One specific device, which is manufactured by the American company Intuitive Surgical Inc. and approved by the US Food and Drug Administration in the year 2000, is the da Vinci Surgical System, a multi-armed robotic surgical equipment designed to help surgeons perform minimally-invasive surgical procedures easily, fast and accurately.
This robotic surgical equipment gained immediate success not only in the US but in Europe and Asia as well and the only thing holding back many other hospitals from acquiring it is the unit’s more than $1 million cost.
The da Vinci Surgical device requires very small (multiple) incisions, about 1-2 cm, compared to the 5 – 7 inches long or even 12 inches long (depending on the type of surgery to be performed) incision that an open surgery requires. And with very tiny openings, this could only mean fast-healing wounds, much shorter recovery time, very little loss of blood, and much lesser pain.

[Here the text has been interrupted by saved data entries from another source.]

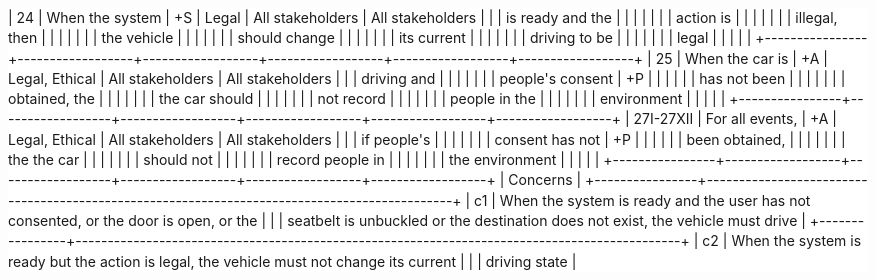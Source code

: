 | 24             | When the system  | +S               | Legal            | All stakeholders | All stakeholders |
|                | is ready and the |                  |                  |                  |                  |
|                | action is        |                  |                  |                  |                  |
|                | illegal, then    |                  |                  |                  |                  |
|                | the vehicle      |                  |                  |                  |                  |
|                | should change    |                  |                  |                  |                  |
|                | its current      |                  |                  |                  |                  |
|                | driving to be    |                  |                  |                  |                  |
|                | legal            |                  |                  |                  |                  |
+----------------+------------------+------------------+------------------+------------------+------------------+
| 25             | When the car is  | +A               | Legal, Ethical   | All stakeholders | All stakeholders |
|                | driving and      |                  |                  |                  |                  |
|                | people's consent | +P               |                  |                  |                  |
|                | has not been     |                  |                  |                  |                  |
|                | obtained, the    |                  |                  |                  |                  |
|                | the car should   |                  |                  |                  |                  |
|                | not record       |                  |                  |                  |                  |
|                | people in the    |                  |                  |                  |                  |
|                | environment      |                  |                  |                  |                  |
+----------------+------------------+------------------+------------------+------------------+------------------+
| 27I-27XII      | For all events,  | +A               | Legal, Ethical   | All stakeholders | All stakeholders |
|                | if people's      |                  |                  |                  |                  |
|                | consent has not  | +P               |                  |                  |                  |
|                | been obtained,   |                  |                  |                  |                  |
|                | the the car      |                  |                  |                  |                  |
|                | should not       |                  |                  |                  |                  |
|                | record people in |                  |                  |                  |                  |
|                | the environment  |                  |                  |                  |                  |
+----------------+------------------+------------------+------------------+------------------+------------------+
| Concerns                                                                                                      |
+----------------+----------------------------------------------------------------------------------------------+
| c1             | When the system is ready and the user has not consented, or the door is open, or the         |
|                | seatbelt is unbuckled or the destination does not exist, the vehicle must drive              |
+----------------+----------------------------------------------------------------------------------------------+
| c2             | When the system is ready but the action is legal, the vehicle must not change its current    |
|                | driving state                                                                                |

Not very long after the device’s use, however, reports of injuries and deaths began to be linked to it. These reports also made mention of device malfunction, internal scarring, injury to tissues or organs, doctors’ lack of experience in properly operating the device, and so forth.

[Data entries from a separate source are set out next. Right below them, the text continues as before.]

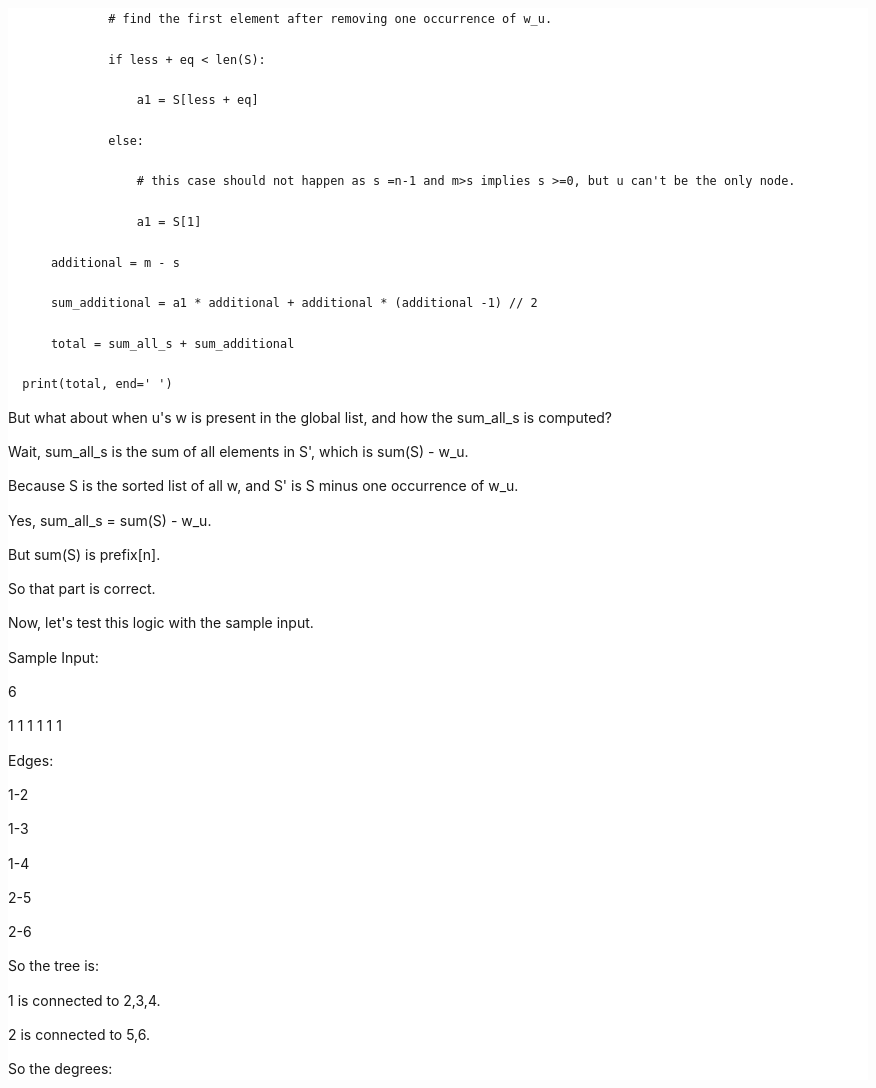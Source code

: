                   # find the first element after removing one occurrence of w_u.

                  if less + eq < len(S):

                      a1 = S[less + eq]

                  else:

                      # this case should not happen as s =n-1 and m>s implies s >=0, but u can't be the only node.

                      a1 = S[1]

          additional = m - s

          sum_additional = a1 * additional + additional * (additional -1) // 2

          total = sum_all_s + sum_additional

      print(total, end=' ')

But what about when u's w is present in the global list, and how the sum_all_s is computed?

Wait, sum_all_s is the sum of all elements in S', which is sum(S) - w_u.

Because S is the sorted list of all w, and S' is S minus one occurrence of w_u.

Yes, sum_all_s = sum(S) - w_u.

But sum(S) is prefix[n].

So that part is correct.

Now, let's test this logic with the sample input.

Sample Input:

6

1 1 1 1 1 1

Edges:

1-2

1-3

1-4

2-5

2-6

So the tree is:

1 is connected to 2,3,4.

2 is connected to 5,6.

So the degrees:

Many lawsuits have already been filed against the da Vinci’s manufacturer, including those by families of patients who have already died even some years after the device was used on them. According to the website of the National Injury Law Center, there are injuries and deaths that may have possible links to the da Vinci surgical device, considering that it has been used in thousands of procedures on prostate removal and hysterectomies alone.
The da Vinci Surgical System is not the only problem that authorities should worry about, though, for millions more also get injured or die every year due to the use of prescription drugs. According to the website of law firm Williams Kherkher, three of these drugs, which are the basis of many lawsuits in various US courts, are Actos, Depakote, and Risperdal.

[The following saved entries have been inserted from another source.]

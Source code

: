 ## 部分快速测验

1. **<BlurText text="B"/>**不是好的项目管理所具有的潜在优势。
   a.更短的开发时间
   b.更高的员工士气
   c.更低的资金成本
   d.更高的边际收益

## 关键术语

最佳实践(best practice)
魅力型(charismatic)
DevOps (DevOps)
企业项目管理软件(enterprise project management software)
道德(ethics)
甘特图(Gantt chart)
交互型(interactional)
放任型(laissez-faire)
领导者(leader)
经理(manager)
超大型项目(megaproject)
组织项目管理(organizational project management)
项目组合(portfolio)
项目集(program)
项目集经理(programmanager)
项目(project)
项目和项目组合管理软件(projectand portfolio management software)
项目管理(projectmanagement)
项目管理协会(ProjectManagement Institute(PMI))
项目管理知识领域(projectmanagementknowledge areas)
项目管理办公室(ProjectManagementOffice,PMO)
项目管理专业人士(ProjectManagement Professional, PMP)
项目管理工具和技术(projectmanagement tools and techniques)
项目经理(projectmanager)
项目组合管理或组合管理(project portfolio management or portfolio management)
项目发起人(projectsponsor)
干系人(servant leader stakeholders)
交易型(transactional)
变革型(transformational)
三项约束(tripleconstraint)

Actos (also called Pioglitazone), is an oral drug for Type 2 diabetes patients. It helps increase patients’ sensitivity to insulin as well as helps them control their blood sugar level. Within 10 years after it acquired the FDA’s approval in 1999, the drug became one of the most prescribed medications in the US, simultaneously gaining recognition in France and Germany. But studies and actual cases revealed Actos’ real effects, which included risk of heart failure, liver failure, tract infection, upper respiratory infection, macular edema, lactic acidosis, diarrhea, muscle pain and death.
Depakote and Risperdal, on the other hand, were approved for the treatment of bipolar disorder. While Depakote was formulated to lessen or totally prevent severe epileptic seizures, to treat manic episodes linked to bipolar disorder and to prevent attacks of migraine, Risperdal was prepared as effective treatment for the symptoms of autism, schizophrenia and bipolar disorder.
Though both drugs seemed totally safe for some time, both, like Actos, also began to be linked to serious side-effects. For Depakote, the reported side-effects included pancreatitis, liver toxicity, confusion, unusual bruising or bleeding, and the risk of delivering a dead child or a child with a birth defect. For Risperdal, the effects were: stroke or stroke-like occurrences; Tardive Dyskinesia, a disorder in the central nervous system that results to uncontrolled movements of the limbs and twitching of the tongue and face; Neuroleptic Malignant Syndrome (NMS), a potentially deadly disorder that is characterized by irregularity in one’s pulse and blood pressure; and, death.
The right of patients (or their families) to file a personal injury lawsuit for the possible compensation that they may be legally entitled to receive. Both law firms also recommend the hiring of a seasoned lawyer, who will help the victim receive no less than the full amount of compensation that he or she is legally entitled to.